(Plain-text document sources)
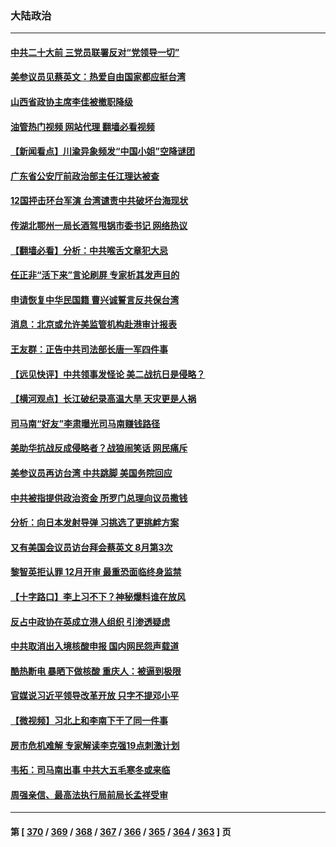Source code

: ### 大陆政治
---
#### [中共二十大前 三党员联署反对“党领导一切”](../../pages/ncid277/n13810399.md?08262045) 
#### [美参议员见蔡英文：热爱自由国家都应挺台湾](../../pages/ncid277/n13810597.md?08262045) 
#### [山西省政协主席李佳被撤职降级](../../pages/ncid277/n13810639.md?08262045) 
#### [油管热门视频 网站代理 翻墙必看视频](http://209.222.30.114:81/youtube.html?08262045)
#### [【新闻看点】川渝异象频发“中国小姐”空降谜团](../../pages/ncid277/n13810278.md?08262045) 
#### [广东省公安厅前政治部主任江理达被查](../../pages/ncid277/n13810517.md?08262045) 
#### [12国抨击环台军演 台湾谴责中共破坏台海现状](../../pages/ncid277/n13810397.md?08262045) 
#### [传湖北鄂州一局长酒驾甩锅市委书记 网络热议](../../pages/ncid277/n13810409.md?08262045) 
#### [【翻墙必看】分析：中共喉舌文章犯大忌](../../pages/ncid277/n13810445.md?08262045) 
#### [任正非“活下来”言论刷屏 专家析其发声目的](../../pages/ncid277/n13810403.md?08262045) 
#### [申请恢复中华民国籍 曹兴诚誓言反共保台湾](../../pages/ncid277/n13810344.md?08262045) 
#### [消息：北京或允许美监管机构赴港审计报表](../../pages/ncid277/n13810238.md?08262045) 
#### [王友群：正告中共司法部长唐一军四件事](../../pages/ncid277/n13810266.md?08262045) 
#### [【远见快评】中共领事发怪论 美二战抗日是侵略？](../../pages/ncid277/n13810307.md?08262045) 
#### [【横河观点】长江破纪录高温大旱 天灾更是人祸](../../pages/ncid277/n13810280.md?08262045) 
#### [司马南“好友”李肃曝光司马南赚钱路径](../../pages/ncid277/n13810232.md?08262045) 
#### [美助华抗战反成侵略者？战狼闹笑话 网民痛斥](../../pages/ncid277/n13810107.md?08262045) 
#### [美参议员再访台湾 中共跳脚 美国务院回应](../../pages/ncid277/n13810196.md?08262045) 
#### [中共被指提供政治资金 所罗门总理向议员撒钱](../../pages/ncid277/n13810139.md?08262045) 
#### [分析：向日本发射导弹 习挑选了更挑衅方案](../../pages/ncid277/n13809384.md?08262045) 
#### [又有美国会议员访台拜会蔡英文 8月第3次](../../pages/ncid277/n13810061.md?08262045) 
#### [黎智英拒认罪 12月开审 最重恐面临终身监禁](../../pages/ncid277/n13810175.md?08262045) 
#### [【十字路口】李上习不下？神秘爆料谁在放风](../../pages/ncid277/n13809946.md?08262045) 
#### [反占中政协在英成立港人组织 引渗透疑虑](../../pages/ncid277/n13810150.md?08262045) 
#### [中共取消出入境核酸申报 国内网民怨声载道](../../pages/ncid277/n13810120.md?08262045) 
#### [酷热断电 暴晒下做核酸 重庆人：被逼到极限](../../pages/ncid277/n13810046.md?08262045) 
#### [官媒说习近平领导改革开放 只字不提邓小平](../../pages/ncid277/n13810026.md?08262045) 
#### [【微视频】习北上和李南下干了同一件事](../../pages/ncid277/n13809886.md?08262045) 
#### [房市危机难解 专家解读李克强19点刺激计划](../../pages/ncid277/n13809893.md?08262045) 
#### [韦拓：司马南出事 中共大五毛寒冬或来临](../../pages/ncid277/n13809452.md?08262045) 
#### [周强亲信、最高法执行局前局长孟祥受审](../../pages/ncid277/n13809767.md?08262045) 

---
#### 第 [ [370](./370.md?08262045) / [369](./369.md?08262045) / [368](./368.md?08262045) / [367](./367.md?08262045) / [366](./366.md?08262045) / [365](./365.md?08262045) / [364](./364.md?08262045) / [363](./363.md?08262045) ] 页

**Task item:**
Output, exactly, all the records above; include no pictures.

**Your solution:**
Source code

: ### 大陆政治
---
#### [中共二十大前 三党员联署反对“党领导一切”](../../pages/ncid277/n13810399.md?08262045) 
#### [美参议员见蔡英文：热爱自由国家都应挺台湾](../../pages/ncid277/n13810597.md?08262045) 
#### [山西省政协主席李佳被撤职降级](../../pages/ncid277/n13810639.md?08262045) 
#### [油管热门视频 网站代理 翻墙必看视频](http://209.222.30.114:81/youtube.html?08262045)
#### [【新闻看点】川渝异象频发“中国小姐”空降谜团](../../pages/ncid277/n13810278.md?08262045) 
#### [广东省公安厅前政治部主任江理达被查](../../pages/ncid277/n13810517.md?08262045) 
#### [12国抨击环台军演 台湾谴责中共破坏台海现状](../../pages/ncid277/n13810397.md?08262045) 
#### [传湖北鄂州一局长酒驾甩锅市委书记 网络热议](../../pages/ncid277/n13810409.md?08262045) 
#### [【翻墙必看】分析：中共喉舌文章犯大忌](../../pages/ncid277/n13810445.md?08262045) 
#### [任正非“活下来”言论刷屏 专家析其发声目的](../../pages/ncid277/n13810403.md?08262045) 
#### [申请恢复中华民国籍 曹兴诚誓言反共保台湾](../../pages/ncid277/n13810344.md?08262045) 
#### [消息：北京或允许美监管机构赴港审计报表](../../pages/ncid277/n13810238.md?08262045) 
#### [王友群：正告中共司法部长唐一军四件事](../../pages/ncid277/n13810266.md?08262045) 
#### [【远见快评】中共领事发怪论 美二战抗日是侵略？](../../pages/ncid277/n13810307.md?08262045) 
#### [【横河观点】长江破纪录高温大旱 天灾更是人祸](../../pages/ncid277/n13810280.md?08262045) 
#### [司马南“好友”李肃曝光司马南赚钱路径](../../pages/ncid277/n13810232.md?08262045) 
#### [美助华抗战反成侵略者？战狼闹笑话 网民痛斥](../../pages/ncid277/n13810107.md?08262045) 
#### [美参议员再访台湾 中共跳脚 美国务院回应](../../pages/ncid277/n13810196.md?08262045) 
#### [中共被指提供政治资金 所罗门总理向议员撒钱](../../pages/ncid277/n13810139.md?08262045) 
#### [分析：向日本发射导弹 习挑选了更挑衅方案](../../pages/ncid277/n13809384.md?08262045) 
#### [又有美国会议员访台拜会蔡英文 8月第3次](../../pages/ncid277/n13810061.md?08262045) 
#### [黎智英拒认罪 12月开审 最重恐面临终身监禁](../../pages/ncid277/n13810175.md?08262045) 
#### [【十字路口】李上习不下？神秘爆料谁在放风](../../pages/ncid277/n13809946.md?08262045) 
#### [反占中政协在英成立港人组织 引渗透疑虑](../../pages/ncid277/n13810150.md?08262045) 
#### [中共取消出入境核酸申报 国内网民怨声载道](../../pages/ncid277/n13810120.md?08262045) 
#### [酷热断电 暴晒下做核酸 重庆人：被逼到极限](../../pages/ncid277/n13810046.md?08262045) 
#### [官媒说习近平领导改革开放 只字不提邓小平](../../pages/ncid277/n13810026.md?08262045) 
#### [【微视频】习北上和李南下干了同一件事](../../pages/ncid277/n13809886.md?08262045) 
#### [房市危机难解 专家解读李克强19点刺激计划](../../pages/ncid277/n13809893.md?08262045) 
#### [韦拓：司马南出事 中共大五毛寒冬或来临](../../pages/ncid277/n13809452.md?08262045) 
#### [周强亲信、最高法执行局前局长孟祥受审](../../pages/ncid277/n13809767.md?08262045) 

---
#### 第 [ [370](./370.md?08262045) / [369](./369.md?08262045) / [368](./368.md?08262045) / [367](./367.md?08262045) / [366](./366.md?08262045) / [365](./365.md?08262045) / [364](./364.md?08262045) / [363](./363.md?08262045) ] 页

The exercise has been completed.